◆ **DATA PROVIDED**:
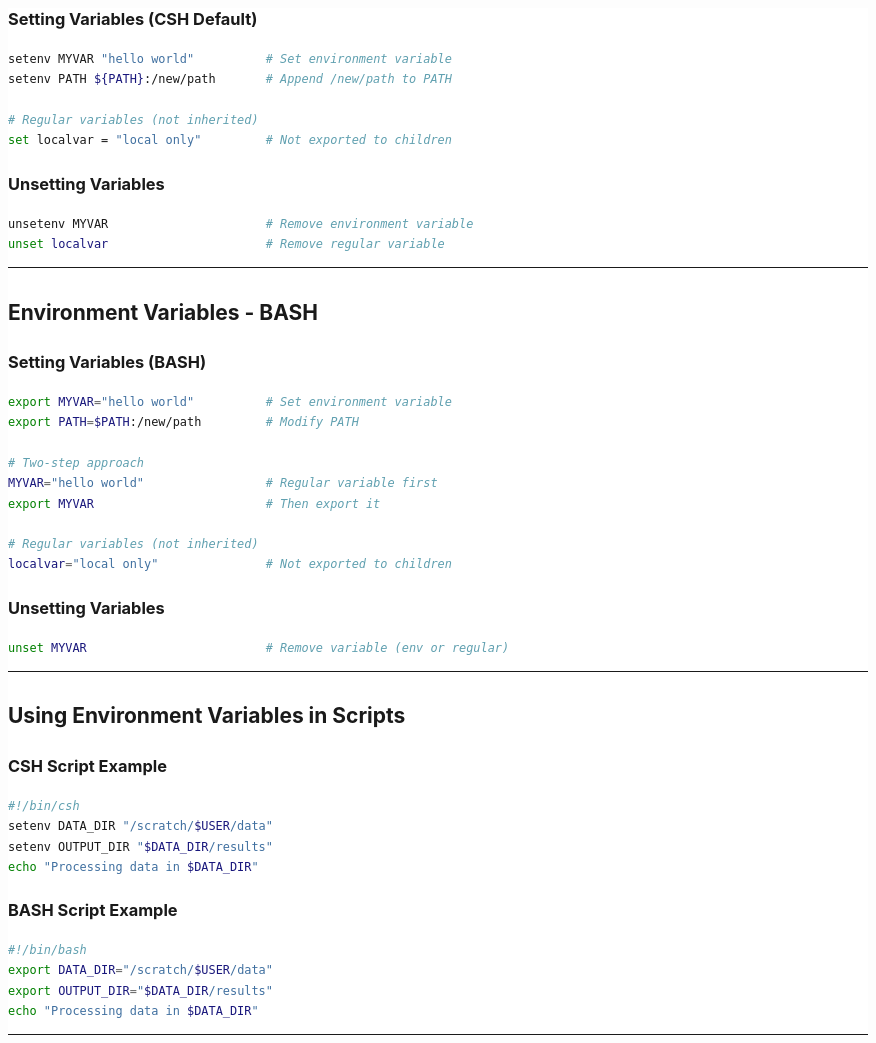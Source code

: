 ### Setting Variables (CSH Default)
```bash
setenv MYVAR "hello world"          # Set environment variable
setenv PATH ${PATH}:/new/path       # Append /new/path to PATH

# Regular variables (not inherited)
set localvar = "local only"         # Not exported to children
```

### Unsetting Variables
```bash
unsetenv MYVAR                      # Remove environment variable
unset localvar                      # Remove regular variable
```

---

## Environment Variables - BASH

### Setting Variables (BASH)
```bash
export MYVAR="hello world"          # Set environment variable
export PATH=$PATH:/new/path         # Modify PATH

# Two-step approach
MYVAR="hello world"                 # Regular variable first
export MYVAR                        # Then export it

# Regular variables (not inherited)
localvar="local only"               # Not exported to children
```

### Unsetting Variables
```bash
unset MYVAR                         # Remove variable (env or regular)
```

---

## Using Environment Variables in Scripts

### CSH Script Example
```bash
#!/bin/csh
setenv DATA_DIR "/scratch/$USER/data"
setenv OUTPUT_DIR "$DATA_DIR/results"
echo "Processing data in $DATA_DIR"
```

### BASH Script Example
```bash
#!/bin/bash
export DATA_DIR="/scratch/$USER/data"
export OUTPUT_DIR="$DATA_DIR/results"
echo "Processing data in $DATA_DIR"
```

---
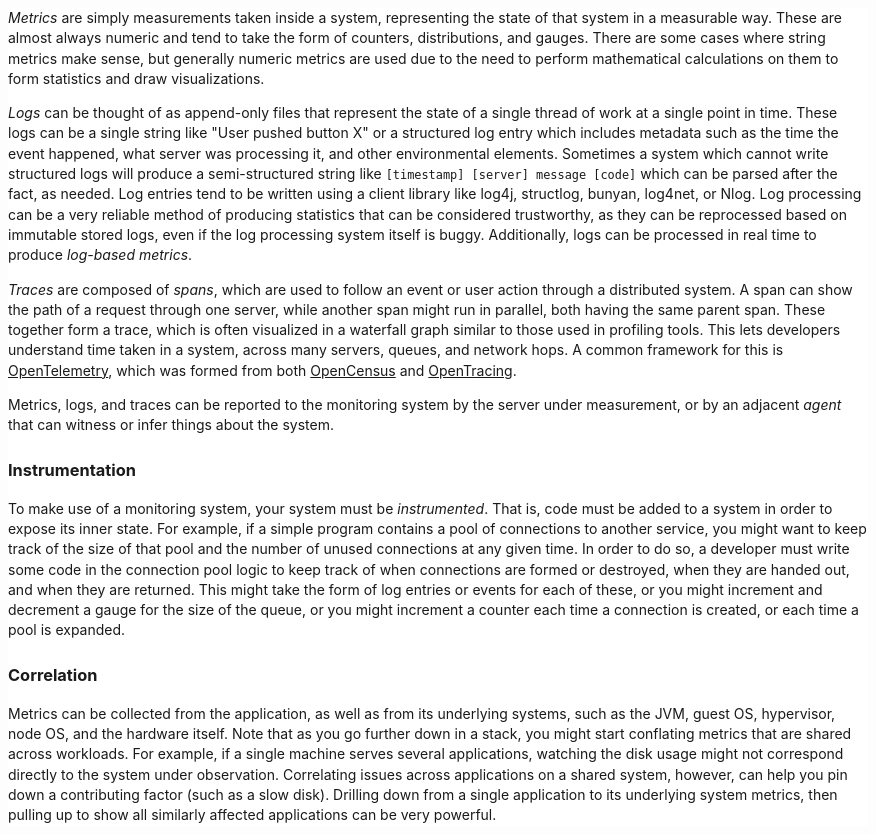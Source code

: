 *Metrics* are simply measurements taken inside a system, representing the
state of that system in a measurable way. These are almost always numeric and
tend to take the form of counters, distributions, and gauges. There are some
cases where string metrics make sense, but generally numeric metrics are used
due to the need to perform mathematical calculations on them to form statistics
and draw visualizations.

*Logs* can be thought of as append-only files that represent the state of a
single thread of work at a single point in time. These logs can be a single
string like "User pushed button X" or a structured log entry which includes
metadata such as the time the event happened, what server was processing it, and
other environmental elements.  Sometimes a system which cannot write structured
logs will produce a semi-structured string like `[timestamp] [server] message
[code]` which can be parsed after the fact, as needed. Log entries tend to be
written using a client library like log4j, structlog, bunyan, log4net, or Nlog.
Log processing can be a very reliable method of producing statistics that
can be considered trustworthy, as they can be reprocessed based on immutable
stored logs, even if the log processing system itself is buggy. Additionally,
logs can be processed in real time to produce *log-based metrics*.

*Traces* are composed of *spans*, which are used to follow an event or user
action through a distributed system. A span can show the path of a request
through one server, while another span might run in parallel, both having the
same parent span. These together form a trace, which is often visualized in a
waterfall graph similar to those used in profiling tools. This lets developers
understand time taken in a system, across many servers, queues, and network
hops. A common framework for this is
[OpenTelemetry](https://opentelemetry.io/),
which was formed from both
[OpenCensus](https://opencensus.io/)
and
[OpenTracing](https://opentracing.io/).

Metrics, logs, and traces can be reported to the monitoring system by the
server under measurement, or by an adjacent *agent* that can witness or infer
things about the system.

### Instrumentation

To make use of a monitoring system, your system must be *instrumented*. That
is, code must be added to a system in order to expose its inner state. For
example, if a simple program contains a pool of connections to another service,
you might want to keep track of the size of that pool and the number of unused
connections at any given time. In order to do so, a developer must write some
code in the connection pool logic to keep track of when connections are formed
or destroyed, when they are handed out, and when they are returned. This might
take the form of log entries or events for each of these, or you might increment
and decrement a gauge for the size of the queue, or you might increment a
counter each time a connection is created, or each time a pool is expanded.

### Correlation

Metrics can be collected from the application, as well as from its underlying
systems, such as the JVM, guest OS, hypervisor, node OS, and the hardware
itself. Note that as you go further down in a stack, you might start conflating
metrics that are shared across workloads. For example, if a single machine
serves several applications, watching the disk usage might not correspond
directly to the system under observation. Correlating issues across applications
on a shared system, however, can help you pin down a contributing factor (such
as a slow disk). Drilling down from a single application to its underlying
system metrics, then pulling up to show all similarly affected applications can
be very powerful.
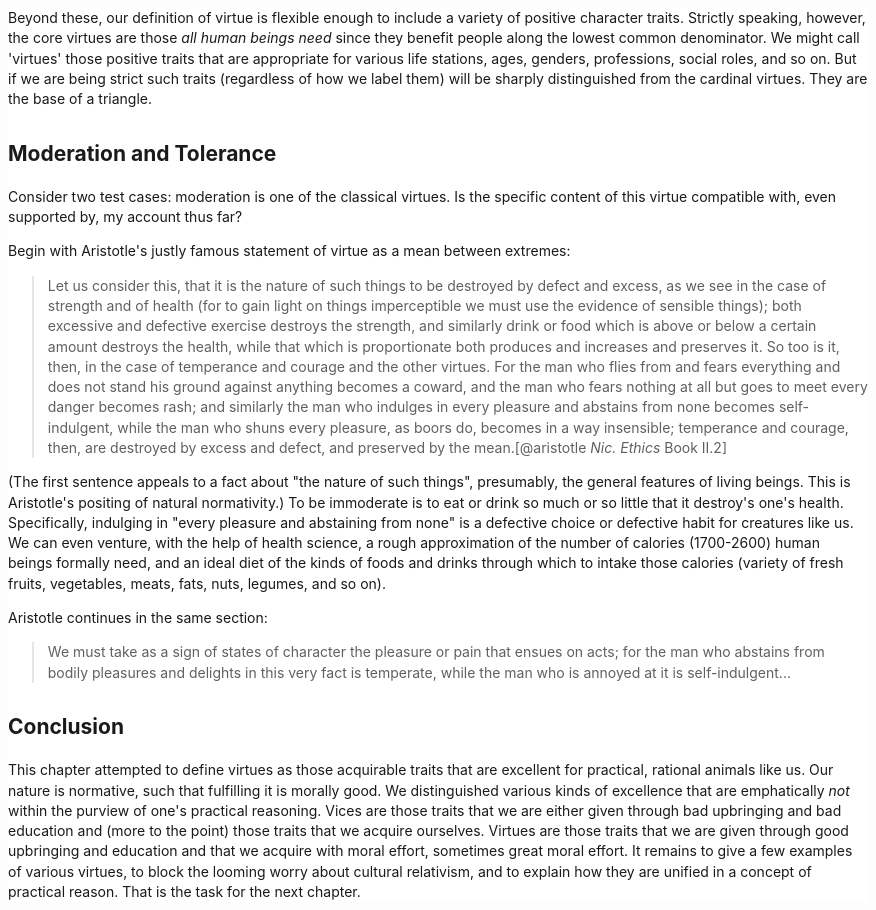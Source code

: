 Beyond these, our definition of virtue is flexible enough to include a variety of positive character traits. Strictly speaking, however, the core virtues are those *all human beings need* since they benefit people along the lowest common denominator. We might call 'virtues' those positive traits that are appropriate for various life stations, ages, genders, professions, social roles, and so on. But if we are being strict such traits (regardless of how we label them) will be sharply distinguished from the cardinal virtues.  They are the base of a triangle. 

## Moderation and Tolerance

Consider two test cases: moderation is one of the classical virtues. Is the specific content of this virtue compatible with, even supported by, my account thus far? 

Begin with Aristotle's justly famous statement of virtue as a mean between extremes: 

> Let us consider this, that it is the nature of such things to be destroyed by defect and excess, as we see in the case of strength and of health (for to gain light on things imperceptible we must use the evidence of sensible things); both excessive and defective exercise destroys the strength, and similarly drink or food which is above or below a certain amount destroys the health, while that which is proportionate both produces and increases and preserves it. So too is it, then, in the case of temperance and courage and the other virtues. For the man who flies from and fears everything and does not stand his ground against anything becomes a coward, and the man who fears nothing at all but goes to meet every danger becomes rash; and similarly the man who indulges in every pleasure and abstains from none becomes self-indulgent, while the man who shuns every pleasure, as boors do, becomes in a way insensible; temperance and courage, then, are destroyed by excess and defect, and preserved by the mean.[@aristotle *Nic. Ethics* Book II.2]

(The first sentence appeals to a fact about "the nature of such things", presumably, the general features of living beings. This is Aristotle's positing of natural normativity.) To be immoderate is to eat or drink so much or so little that it destroy's one's health. Specifically, indulging in "every pleasure and abstaining from none" is a defective choice or defective habit for creatures like us. We can even venture, with the help of health science, a rough approximation of the number of calories (1700-2600) human beings formally need, and an ideal diet of the kinds of foods and drinks through which to intake those calories (variety of fresh fruits, vegetables, meats, fats, nuts, legumes, and so on). 

Aristotle continues in the same section: 

>We must take as a sign of states of character the pleasure or pain that ensues on acts; for the man who abstains from bodily pleasures and delights in this very fact is temperate, while the man who is annoyed at it is self-indulgent...





## Conclusion

This chapter attempted to define virtues as those acquirable traits that are excellent for practical, rational animals like us. Our nature is normative, such that fulfilling it is morally good. We distinguished various kinds of excellence that are emphatically *not* within the purview of one's practical reasoning. Vices are those traits that we are either given through bad upbringing and bad education and (more to the point) those traits that we acquire ourselves. Virtues are those traits that we are given through good upbringing and education and that we acquire with moral effort, sometimes great moral effort. It remains to give a few examples of various virtues, to block the looming worry about cultural relativism, and to explain how they are unified in a concept of practical reason. That is the task for the next chapter.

◆ **TASK DIRECTIONS**: Filter the material for the word "write" and copy each matching line.

◆ **YOUR SOLUTION**:
other environmental elements.  Sometimes a system which cannot write structured
connections at any given time. In order to do so, a developer must write some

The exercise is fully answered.